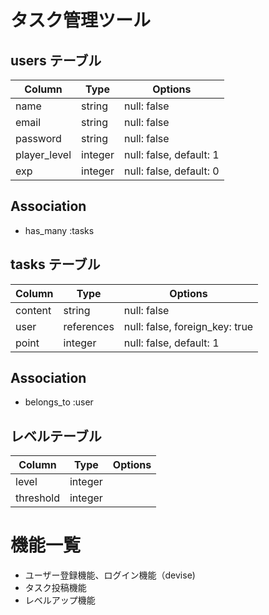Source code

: # タスク管理ツール


## users テーブル

| Column     | Type   | Options                |
| -----------| ------ | -----------------------|
| name       | string | null: false            |
| email      | string | null: false            |
| password   | string | null: false            |
|player_level|integer | null: false, default: 1|
| exp        |integer | null: false, default: 0|

## Association

- has_many :tasks


## tasks テーブル

| Column | Type       | Options                        |
|--------| ---------- | ------------------------------ |
|content | string     | null: false                    |
|user    | references | null: false, foreign_key: true |
|point   |integer     | null: false, default: 1        |

## Association

- belongs_to :user

## レベルテーブル

| Column  | Type       | Options                        |
|---------| ---------- | ------------------------------ |
| level   | integer    |                                |
|threshold| integer    |                                |

# 機能一覧

- ユーザー登録機能、ログイン機能（devise)
- タスク投稿機能
- レベルアップ機能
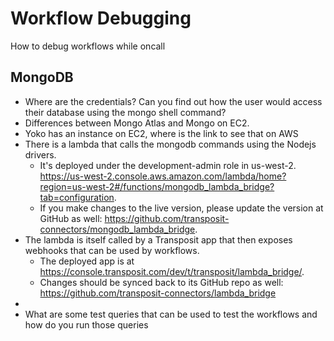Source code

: # Workflow Debugging

How to debug workflows while oncall

## MongoDB

* Where are the credentials? Can you find out how the user would access their database using the mongo shell command?
* Differences between Mongo Atlas and Mongo on EC2.
* Yoko has an instance on EC2, where is the link to see that on AWS
* There is a lambda that calls the mongodb commands using the Nodejs drivers. 
    * It's deployed under the development-admin role in us-west-2. https://us-west-2.console.aws.amazon.com/lambda/home?region=us-west-2#/functions/mongodb_lambda_bridge?tab=configuration. 
    * If you make changes to the live version, please update the version at GitHub as well: https://github.com/transposit-connectors/mongodb_lambda_bridge.
* The lambda is itself called by a Transposit app that then exposes webhooks that can be used by workflows. 
    * The deployed app is at https://console.transposit.com/dev/t/transposit/lambda_bridge/. 
    * Changes should be synced back to its GitHub repo as well: https://github.com/transposit-connectors/lambda_bridge
* 
* What are some test queries that can be used to test the workflows and how do you run those queries


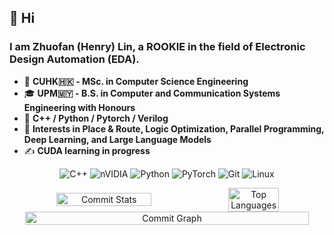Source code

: ## 🦫 Hi

### I am Zhuofan (Henry) Lin, a ROOKIE in the field of Electronic Design Automation (EDA).

- 🚀 **CUHK🇭🇰 - MSc. in Computer Science Engineering**
- 🎓 **UPM🇲🇾 - B.S. in Computer and Communication Systems Engineering with Honours**
- 👾 **C++ / Python / Pytorch / Verilog**
- 🔬 **Interests in Place & Route, Logic Optimization, Parallel Programming, Deep Learning, and Large Language Models**
- ✍️ **CUDA learning in progress**

<div align="center">
  
![C++](https://img.shields.io/badge/c++-%2300599C.svg?style=for-the-badge&logo=c%2B%2B&logoColor=white) 
![nVIDIA](https://img.shields.io/badge/cuda-000000.svg?style=for-the-badge&logo=nVIDIA&logoColor=green)
![Python](https://img.shields.io/badge/python-3670A0?style=for-the-badge&logo=python&logoColor=ffdd54)
![PyTorch](https://img.shields.io/badge/PyTorch-%23EE4C2C.svg?style=for-the-badge&logo=PyTorch&logoColor=white)
![Git](https://img.shields.io/badge/Git-F05032?style=for-the-badge&logo=git&logoColor=white)
![Linux](https://img.shields.io/badge/Linux-FCC624?style=for-the-badge&logo=linux&logoColor=black)
</div>

<div align="center" style="display: flex; flex-direction: column; gap: 0px;">
  <!-- First row with two columns -->
  <div style="display: flex; justify-content: center; align-items: center; flex-wrap: wrap;">
    <img src="https://github-readme-streak-stats-five-psi.vercel.app?user=henrylin46&theme=vue&hide_border=true" alt="Commit Stats" width="55%">
    <img src="https://github-readme-stats-sable-zeta-43.vercel.app/api/top-langs?username=henrylin46&hide=php,html,javascript,css&layout=compact&hide_border=true&theme=vue" alt="Top Languages" width="40%">
  </div>
  
  <!-- Second row with one column -->
  <div style="display: flex; justify-content: center; align-items: center; flex-wrap: wrap;">
    <img src="https://github-readme-activity-graph.vercel.app/graph?username=henrylin46&theme=github-light&area=true" alt="Commit Graph" width="95%">
  </div>
</div>
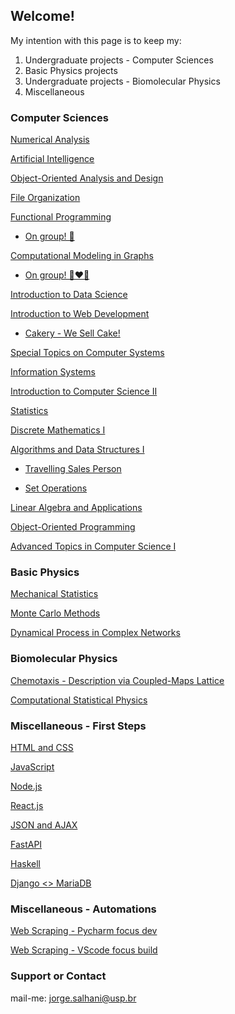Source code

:## Welcome!

My intention with this page is to keep my:
1.  Undergraduate projects - Computer Sciences 
2.  Basic Physics projects
3.  Undergraduate projects - Biomolecular Physics
4.  Miscellaneous 

### Computer Sciences

[Numerical Analysis](https://github.com/jorgesalhani/numericalAnalysis)

[Artificial Intelligence](https://github.com/jorgesalhani/artificialIntelligence)

[Object-Oriented Analysis and Design](https://github.com/jorgesalhani/ObjAnalysisAndDesign)

[File Organization](https://github.com/jorgesalhani/FileOrganization)

[Functional Programming](https://github.com/jorgesalhani/FunctionalProgramming)

- [On group! 💑](https://github.com/jorgesalhani/FunctionalProgramGroup)

[Computational Modeling in Graphs](https://github.com/jorgesalhani/GraphsModelling)

- [On group! 👨‍❤️‍👨](https://github.com/jorgesalhani/GraphModellingGroup)

[Introduction to Data Science](https://github.com/jorgesalhani/IntroDataScience)

[Introduction to Web Development](https://github.com/jorgesalhani/IntroWebDevelopment)

- [Cakery - We Sell Cake!](https://github.com/jorgesalhani/StoreWebProject) 

[Special Topics on Computer Systems](https://github.com/jorgesalhani/SocialNetworkBlockchain)

[Information Systems](https://github.com/jorgesalhani/InformationSystems)

[Introduction to Computer Science II](https://github.com/jorgesalhani/IntroCienciaComp2)

[Statistics](https://github.com/jorgesalhani/Statistics/)

[Discrete Mathematics I](https://github.com/jorgesalhani/DiscreteMaths1/)

[Algorithms and Data Structures I](https://github.com/jorgesalhani/AlgorithmsDataStructure1)

- [Travelling Sales Person](https://github.com/jorgesalhani/TravellingSalesPerson) 

- [Set Operations](https://github.com/jorgesalhani/SetOperations) 

[Linear Algebra and Applications](https://github.com/jorgesalhani/LinearAlgebraApplications)

[Object-Oriented Programming](https://github.com/jorgesalhani/OOP)

[Advanced Topics in Computer Science I](https://github.com/jorgesalhani/TopicsVisComp)

### Basic Physics

[Mechanical Statistics](https://github.com/jorgesalhani/MechanicalStatistics)

[Monte Carlo Methods](https://github.com/jorgesalhani/MonteCarloMethods)

[Dynamical Process in Complex Networks](https://github.com/jorgesalhani/ComplexNetworkDynamics)

### Biomolecular Physics

[Chemotaxis - Description via Coupled-Maps Lattice](https://github.com/jorgesalhani/ConclusionThesisBsc)

[Computational Statistical Physics](https://github.com/jorgesalhani/CompStatisticalPhysics)

### Miscellaneous - First Steps

[HTML and CSS](https://github.com/jorgesalhani/LearningCSS_HTML)

[JavaScript](https://github.com/jorgesalhani/LearningJS)

[Node.js](https://github.com/jorgesalhani/LearningNodeJs)

[React.js](https://github.com/jorgesalhani/LearningReactjs)

[JSON and AJAX](https://github.com/jorgesalhani/LearningAjax)

[FastAPI](https://github.com/jorgesalhani/LearningFastAPI)

[Haskell](https://github.com/jorgesalhani/LearningHaskell)

[Django <> MariaDB](https://github.com/jorgesalhani/LearningDjango)

### Miscellaneous - Automations

[Web Scraping - Pycharm focus dev](https://github.com/jorgesalhani/ScrapingAndGoogleApi)

[Web Scraping - VScode focus build](https://github.com/jorgesalhani/WebScrapping)

### Support or Contact

mail-me: jorge.salhani@usp.br
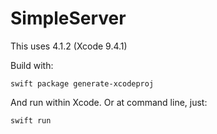 # SimpleServer

This uses 4.1.2 (Xcode 9.4.1)

Build with:

    swift package generate-xcodeproj

And run within Xcode. Or at command line, just:

    swift run
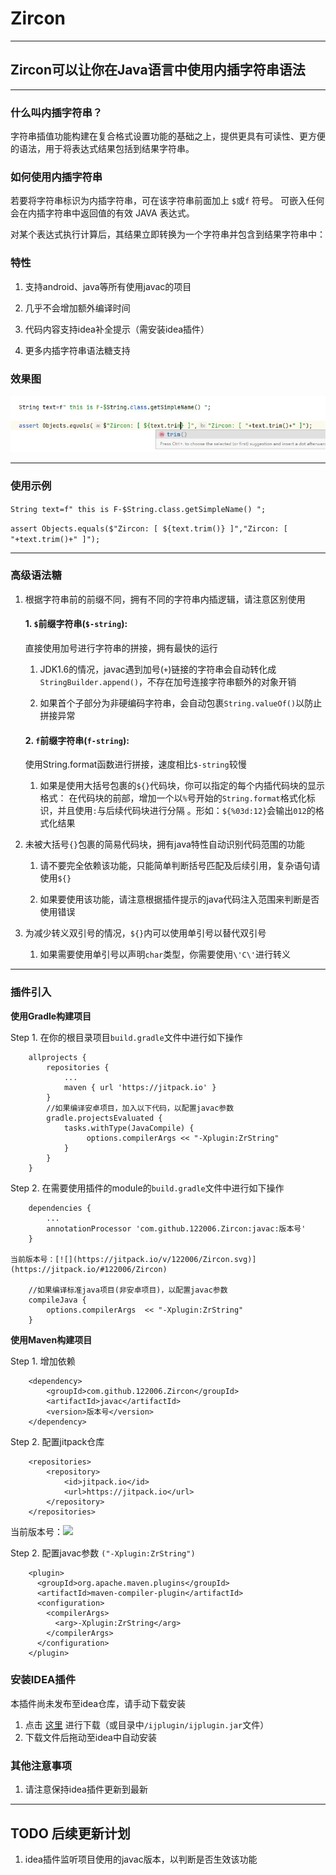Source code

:# Zircon 

-----------------

## Zircon可以让你在Java语言中使用内插字符串语法

----------------  

###    什么叫内插字符串？  

字符串插值功能构建在复合格式设置功能的基础之上，提供更具有可读性、更方便的语法，用于将表达式结果包括到结果字符串。


### 如何使用内插字符串

若要将字符串标识为内插字符串，可在该字符串前面加上 `$`或`f` 符号。 可嵌入任何会在内插字符串中返回值的有效 JAVA 表达式。

对某个表达式执行计算后，其结果立即转换为一个字符串并包含到结果字符串中：

###    特性  

1. 支持android、java等所有使用javac的项目
    
2. 几乎不会增加额外编译时间
    
3. 代码内容支持idea补全提示（需安装idea插件） 

4. 更多内插字符串语法糖支持


###    效果图

 ![example](others/zircon_show.png)


----------------  
### 使用示例


`String text=f" this is F-$String.class.getSimpleName() ";`

`assert Objects.equals($"Zircon: [ ${text.trim()} ]","Zircon: [ "+text.trim()+" ]");`

----------------  

### 高级语法糖

1. 根据字符串前的前缀不同，拥有不同的字符串内插逻辑，请注意区别使用

    #### 1. `$`前缀字符串(`$-string`):

    直接使用加号进行字符串的拼接，拥有最快的运行

   1. JDK1.6的情况，javac遇到加号(`+`)链接的字符串会自动转化成`StringBuilder.append()`，不存在加号连接字符串额外的对象开销

   2. 如果首个子部分为非硬编码字符串，会自动包裹`String.valueOf()`以防止拼接异常

    #### 2. `f`前缀字符串(`f-string`):
      
      使用String.format函数进行拼接，速度相比`$-string`较慢

    1. 如果是使用大括号包裹的`${}`代码块，你可以指定的每个内插代码块的显示格式：
       在代码块的前部，增加一个以`%`号开始的`String.format`格式化标识，并且使用`:`与后续代码块进行分隔 。形如：`${%03d:12}`会输出`012`的格式化结果


2. 未被大括号`{}`包裹的简易代码块，拥有java特性自动识别代码范围的功能

    1. 请不要完全依赖该功能，只能简单判断括号匹配及后续引用，复杂语句请使用`${}`
  
    2. 如果要使用该功能，请注意根据插件提示的java代码注入范围来判断是否使用错误



3. 为减少转义双引号的情况，`${}`内可以使用单引号以替代双引号
   
    1. 如果需要使用单引号以声明`char`类型，你需要使用`\'C\'`进行转义

---------------
### 插件引入

**使用Gradle构建项目**

Step 1. 在你的根目录项目`build.gradle`文件中进行如下操作

	    allprojects {
		    repositories {
		    	...
		    	maven { url 'https://jitpack.io' }
		    }
		    //如果编译安卓项目，加入以下代码，以配置javac参数
		    gradle.projectsEvaluated {
                tasks.withType(JavaCompile) {
                     options.compilerArgs << "-Xplugin:ZrString"
                }
            }
	    }

Step 2. 在需要使用插件的module的`build.gradle`文件中进行如下操作

	    dependencies {
	        ...
	        annotationProcessor 'com.github.122006.Zircon:javac:版本号'
	    }

    当前版本号：[![](https://jitpack.io/v/122006/Zircon.svg)](https://jitpack.io/#122006/Zircon)
	    
	    //如果编译标准java项目(非安卓项目)，以配置javac参数
	    compileJava {
            options.compilerArgs  << "-Xplugin:ZrString"
        }
        
**使用Maven构建项目**
    
Step 1. 增加依赖

	    <dependency>
            <groupId>com.github.122006.Zircon</groupId>
            <artifactId>javac</artifactId>
            <version>版本号</version>
        </dependency>
        
Step 2. 配置jitpack仓库

	    <repositories>
        	<repository>
        	    <id>jitpack.io</id>
        	    <url>https://jitpack.io</url>
        	</repository>
        </repositories>

当前版本号：[![](https://jitpack.io/v/122006/Zircon.svg)](https://jitpack.io/#122006/Zircon)
	    
Step 2. 配置javac参数 `("-Xplugin:ZrString")`

        <plugin>
          <groupId>org.apache.maven.plugins</groupId>
          <artifactId>maven-compiler-plugin</artifactId>
          <configuration>
            <compilerArgs>
              <arg>-Xplugin:ZrString</arg>
            </compilerArgs>
          </configuration>
        </plugin>
        
### 安装IDEA插件

  本插件尚未发布至idea仓库，请手动下载安装

1. 点击 [这里](ijplugin/ijplugin.jar) 进行下载（或目录中`/ijplugin/ijplugin.jar`文件）
2. 下载文件后拖动至idea中自动安装
   

### 其他注意事项

1. 请注意保持idea插件更新到最新

--------------

## TODO 后续更新计划

1. idea插件监听项目使用的javac版本，以判断是否生效该功能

########

What the task asks - Return all lines from the entries that contain the string "console".

Answer to this exercise -
    * It's deployed under the development-admin role in us-west-2. https://us-west-2.console.aws.amazon.com/lambda/home?region=us-west-2#/functions/mongodb_lambda_bridge?tab=configuration. 
    * The deployed app is at https://console.transposit.com/dev/t/transposit/lambda_bridge/. 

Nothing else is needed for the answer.